Эта позиция была тесно связана с тем, как Шолем понимал сионизм. Сион был для него не столько местом на карте, сколько символом источника жизни и мистической основы еврейского бытия (согласно каббале, Сион соответствует сфире Йесод [363], «Основе», именуемой также «Жизнью миров»). Тем самым сионизм – это поворот к корням еврейского существования, встреча еврейства лицом к лицу со своим истинным Я [DCLXXV]. В понимании Шолема этот поворот означал, в первую очередь, возвращение к ивриту (в котором он, в согласии с романтиками, видел воплощение таинственных глубин народного гения [DCLXXVI]) и возвращение к источникам в их первозданном, не затемнённом рационалистическими переложениями и толкованиями виде. Речь не идёт о простом отождествлении или слиянии с традицией; встреча полна диалектического напряжения и острого противоборства. Встреча должна привести к обновлению и возрождению жизни, воплощённой в символе и мифе, жизни, которая не предсказуема и не вмещаема в заранее установленные рамки. Шолем отказывается предрешать исход встречи любыми догмами – будь то догмы либерализма или догмы ортодоксии, определяя свою позицию как религиозный анархизм. Этих взглядов Шолем придерживался на протяжении всей жизни, хотя великие потрясения, пережитые еврейским народом в середине двадцатого века, заставили его по-новому расставить акценты в своей концепции духовного сионизма.

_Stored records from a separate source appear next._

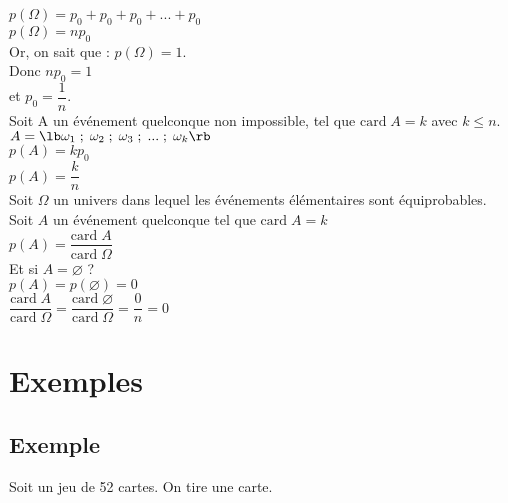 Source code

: $p\left(\Omega\right) = p_0 + p_0 + p_0 + ... + p_0 $ \\

$p\left(\Omega\right) = np_0$ \\

Or, on sait que : $p\left(\Omega\right) = 1$. \\

Donc $np_0 = 1 $ \\

et $ p_0 = \dfrac{1}{n} $. \\

Soit A un événement quelconque non impossible, tel que $\mathrm{card} \; A = k$ avec $k \leqslant n$. \\

$A = \lb \omega_1 \; ; \;  \omega_2 \; ; \; \omega_3 \; ; \; ... \; ; \; \omega_k \rb $ \\

$p\left(A\right) = kp_0$ \\

$ p\left(A\right) = \dfrac{k}{n} $ \\

Soit $\Omega$ un univers dans lequel les événements élémentaires sont équiprobables. \\ Soit $A$ un événement quelconque tel que $\mathrm{card} \;  A = k$  \\

$ p\left(A\right) = \dfrac{\mathrm{card} \; A}{\mathrm{card} \; \Omega} $ \\

Et si $ A = \varnothing $ ? \\ 

$ p \left(A\right) = p \left(\varnothing\right) = 0 $ \\

$\dfrac{\mathrm{card} \; A}{\mathrm{card} \; \Omega} = \dfrac{\mathrm{card} \; \varnothing }{\mathrm{card} \; \Omega} = \dfrac{0}{n} = 0 $ \\

\newpage

\section{Exemples}

\subsection{Exemple }

Soit un jeu de 52 cartes. On tire une carte.

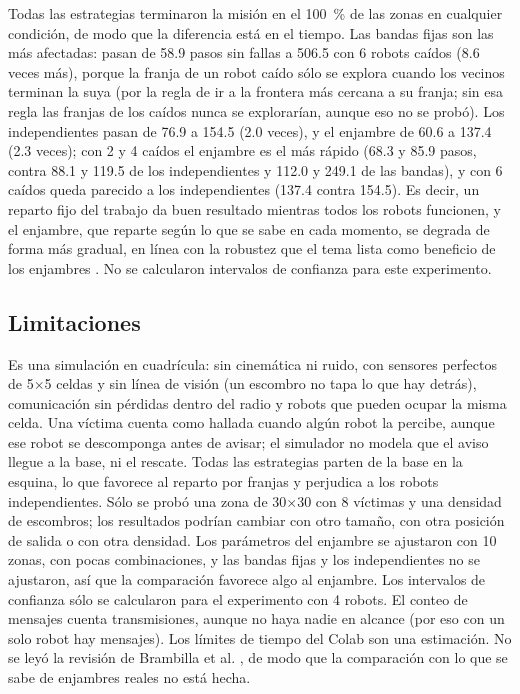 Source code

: \documentclass[11pt,letterpaper]{article}
\begin{document}
Todas las estrategias terminaron la misión en el 100~\% de las zonas en cualquier condición, de modo que la diferencia está en el tiempo. Las bandas fijas son las más afectadas: pasan de 58.9 pasos sin fallas a 506.5 con 6 robots caídos (8.6 veces más), porque la franja de un robot caído sólo se explora cuando los vecinos terminan la suya (por la regla de ir a la frontera más cercana a su franja; sin esa regla las franjas de los caídos nunca se explorarían, aunque eso no se probó). Los independientes pasan de 76.9 a 154.5 (2.0 veces), y el enjambre de 60.6 a 137.4 (2.3 veces); con 2 y 4 caídos el enjambre es el más rápido (68.3 y 85.9 pasos, contra 88.1 y 119.5 de los independientes y 112.0 y 249.1 de las bandas), y con 6 caídos queda parecido a los independientes (137.4 contra 154.5). Es decir, un reparto fijo del trabajo da buen resultado mientras todos los robots funcionen, y el enjambre, que reparte según lo que se sabe en cada momento, se degrada de forma más gradual, en línea con la robustez que el tema lista como beneficio de los enjambres \parencite{iae_u4_t46}. No se calcularon intervalos de confianza para este experimento.

\subsection{Limitaciones}

Es una simulación en cuadrícula: sin cinemática ni ruido, con sensores perfectos de 5$\times$5 celdas y sin línea de visión (un escombro no tapa lo que hay detrás), comunicación sin pérdidas dentro del radio y robots que pueden ocupar la misma celda. Una víctima cuenta como hallada cuando algún robot la percibe, aunque ese robot se descomponga antes de avisar; el simulador no modela que el aviso llegue a la base, ni el rescate. Todas las estrategias parten de la base en la esquina, lo que favorece al reparto por franjas y perjudica a los robots independientes. Sólo se probó una zona de 30$\times$30 con 8 víctimas y una densidad de escombros; los resultados podrían cambiar con otro tamaño, con otra posición de salida o con otra densidad. Los parámetros del enjambre se ajustaron con 10 zonas, con pocas combinaciones, y las bandas fijas y los independientes no se ajustaron, así que la comparación favorece algo al enjambre. Los intervalos de confianza sólo se calcularon para el experimento con 4 robots. El conteo de mensajes cuenta transmisiones, aunque no haya nadie en alcance (por eso con un solo robot hay mensajes). Los límites de tiempo del Colab son una estimación. No se leyó la revisión de Brambilla et al. \parencite{brambilla2013}, de modo que la comparación con lo que se sabe de enjambres reales no está hecha.
\end{document}
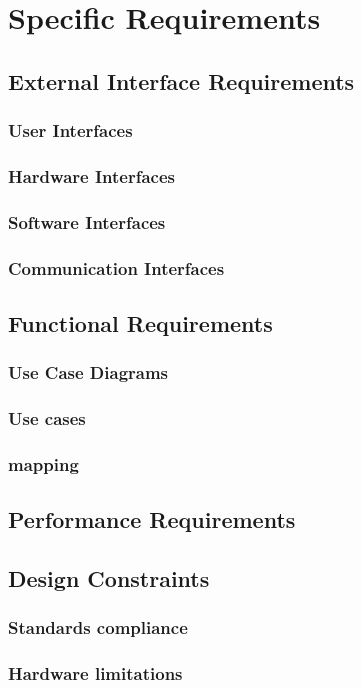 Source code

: \documentclass{article}
\begin{document}
\section{Specific Requirements}
\subsection{External Interface Requirements}
\subsubsection{User Interfaces}
\subsubsection{Hardware Interfaces}
\subsubsection{Software Interfaces}
\subsubsection{Communication Interfaces}
\subsection{Functional Requirements}
\subsubsection{Use Case Diagrams}
\subsubsection{Use cases}
\subsubsection{mapping}
\subsection{Performance Requirements}
\subsection{Design Constraints}
\subsubsection{Standards compliance}
\subsubsection{Hardware limitations}
\end{document}
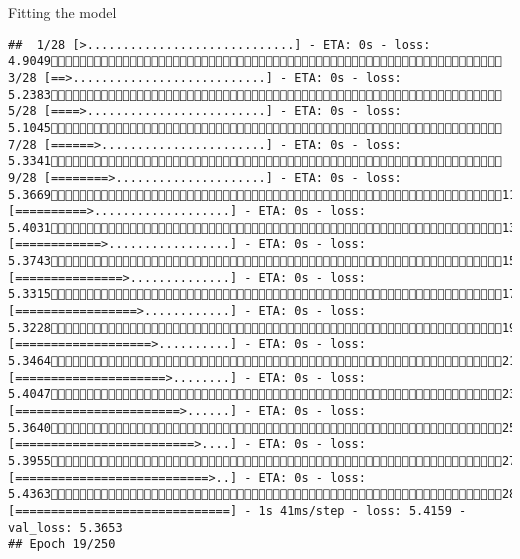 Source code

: \documentclass[
  ignorenonframetext,
]{beamer}
\begin{document}
\begin{frame}[fragile]{Fitting the model}
\begin{verbatim}
##  1/28 [>.............................] - ETA: 0s - loss: 4.9049 3/28 [==>...........................] - ETA: 0s - loss: 5.2383 5/28 [====>.........................] - ETA: 0s - loss: 5.1045 7/28 [======>.......................] - ETA: 0s - loss: 5.3341 9/28 [========>.....................] - ETA: 0s - loss: 5.366911/28 [==========>...................] - ETA: 0s - loss: 5.403113/28 [============>.................] - ETA: 0s - loss: 5.374315/28 [===============>..............] - ETA: 0s - loss: 5.331517/28 [=================>............] - ETA: 0s - loss: 5.322819/28 [===================>..........] - ETA: 0s - loss: 5.346421/28 [=====================>........] - ETA: 0s - loss: 5.404723/28 [=======================>......] - ETA: 0s - loss: 5.364025/28 [=========================>....] - ETA: 0s - loss: 5.395527/28 [===========================>..] - ETA: 0s - loss: 5.436328/28 [==============================] - 1s 41ms/step - loss: 5.4159 - val_loss: 5.3653
## Epoch 19/250

\end{verbatim}
\end{frame}
\end{document}
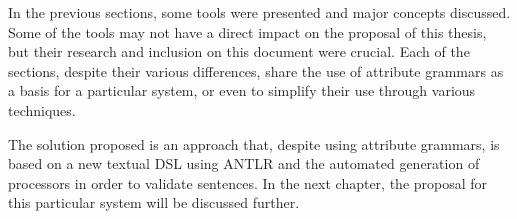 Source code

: In the previous sections, some tools were presented and major concepts discussed.
Some of the tools may not have a direct impact on the proposal of this thesis, but their research and inclusion on this document were crucial.
Each of the sections, despite their various differences, share the use of attribute grammars as a basis for a particular system, or even to simplify their use through various techniques.

The solution proposed is an approach that, despite using attribute grammars, 
is based on a new textual \textsc{DSL} using \textsc{ANTLR} and the automated generation of processors in order to validate sentences.
In the next chapter, the proposal for this particular system will be discussed further.


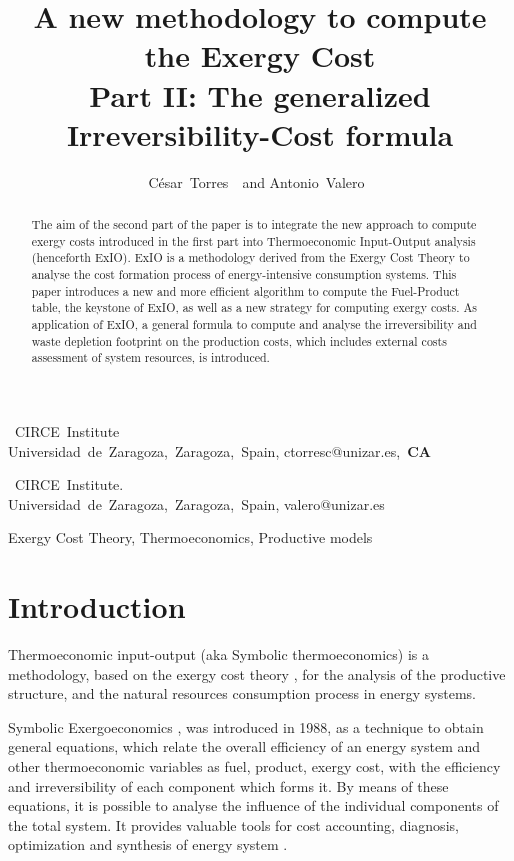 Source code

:\documentclass{ecos2018}
\title{A new methodology to compute the Exergy Cost\\ Part II: The generalized Irreversibility-Cost formula}
\author{%
      \mbox{C\'esar Torres \refauth{a}}~and
      \mbox{Antonio Valero \refauth{b}}}
\begin{document}
\maketitle

\begin{address}
 \mbox{ CIRCE Institute} \\
 \mbox{Universidad de Zaragoza, Zaragoza, Spain,}
 \mbox{ctorresc@unizar.es, \textbf{CA}} \par
 \mbox{ CIRCE Institute.} \\
 \mbox{Universidad de Zaragoza, Zaragoza, Spain,}
 \mbox{valero@unizar.es} \par
\end{address}

\begin{abstract}%
\begin{spacing}{1.1}
The aim of the second part of the paper is to integrate the new approach to compute exergy costs introduced in the first part into Thermoeconomic Input-Output analysis (henceforth ExIO). ExIO is a methodology derived from the Exergy Cost Theory to analyse the cost formation process of energy-intensive
consumption systems. This paper introduces a new and more efficient algorithm to compute the Fuel-Product table, the keystone of ExIO, as well as a new strategy for computing exergy costs. 
As application of ExIO, a general formula to compute and analyse the irreversibility and waste depletion footprint on the production costs, which includes external costs assessment of system resources, is introduced.
\end{spacing}
\end{abstract}

\begin{keywords}
Exergy Cost Theory, Thermoeconomics, Productive models
\end{keywords}

\section{Introduction}
Thermoeconomic input-output (aka Symbolic thermoeconomics) is a methodology, based on the exergy cost theory \cite{Torres2017}, for the analysis of the productive structure, and the natural resources consumption process in energy systems.

Symbolic Exergoeconomics \cite{Torres1988}, was introduced in 1988, as a technique to obtain general equations, which relate the overall efficiency of an energy system and other thermoeconomic variables as fuel, product, exergy cost, with the efficiency and irreversibility of each component which forms it. By means of these equations, it is possible to analyse the influence of the individual components of the total system. It provides valuable tools for cost accounting, diagnosis, optimization and synthesis of energy system \cite{TADEUS2004,ISE2010}.
\end{document}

На последних страницах цитированного выше эссе «Каббала и миф» Шолем рассказывает о том, каким образом лурианская каббала претворила в миф травматический опыт евреев, изгнанных из Испании, завершая свой рассказ следующим эпилогом:
Сегодня мы уже не можем, не прилагая особых усилий, ощутить и пережить символы каббалистов, и, быть может, этого вообще не дано. Их последний час пробил, и мы стоим по-новому перед древними вопросами. Однако ведь истина в том, что символы растут из почвы реальности, напитанной чувством и просвеченной до самых внутренних глубин её, проникающим светом интуитивного видения. И если правду говорили, что видение это в своей полноте непременно мифологично, то мы, конечно же, вправе спросить себя: была ли когда-либо у еврейского народа столь величественная возможность, как ныне – в ужасах катастрофы и поражения, в борьбе и победах последних лет, в утопическом возвращении в свою историю, – встретиться лицом к лицу со своим уникальным гением, со своей истинной «совершенной природой» [DCLXXVII]
Эти слова прозвучали в 1949 году, на конференции Эраноса, в одном из первых послевоенных выступлений Шолема на немецком языке. Для понимания образов, появляющихся в последних строках приведённого пассажа, следует иметь в виду, что Шолем подразумевает здесь мистическую концепцию божественного близнеца (двойника), который отождествляется с ангелом-хранителем человека и служит его мистическим проводником. Встреча с двойником происходит в пограничной ситуации и имеет судьбоносное значение [DCLXXVIII]. Шолем переносит эту мистическую концепцию с индивидуума на народ. «Совершенная природа» еврейского народа, с которой он должен встретиться, возвращаясь к своему Я, его творческое начало и хранящая сила (два значения слова гений [DCLXXIX]), воплощена в мифе и символе. Миф и символ, возрождённые к жизни и укоренённые в почве реальности, должны дать начало новой мистике.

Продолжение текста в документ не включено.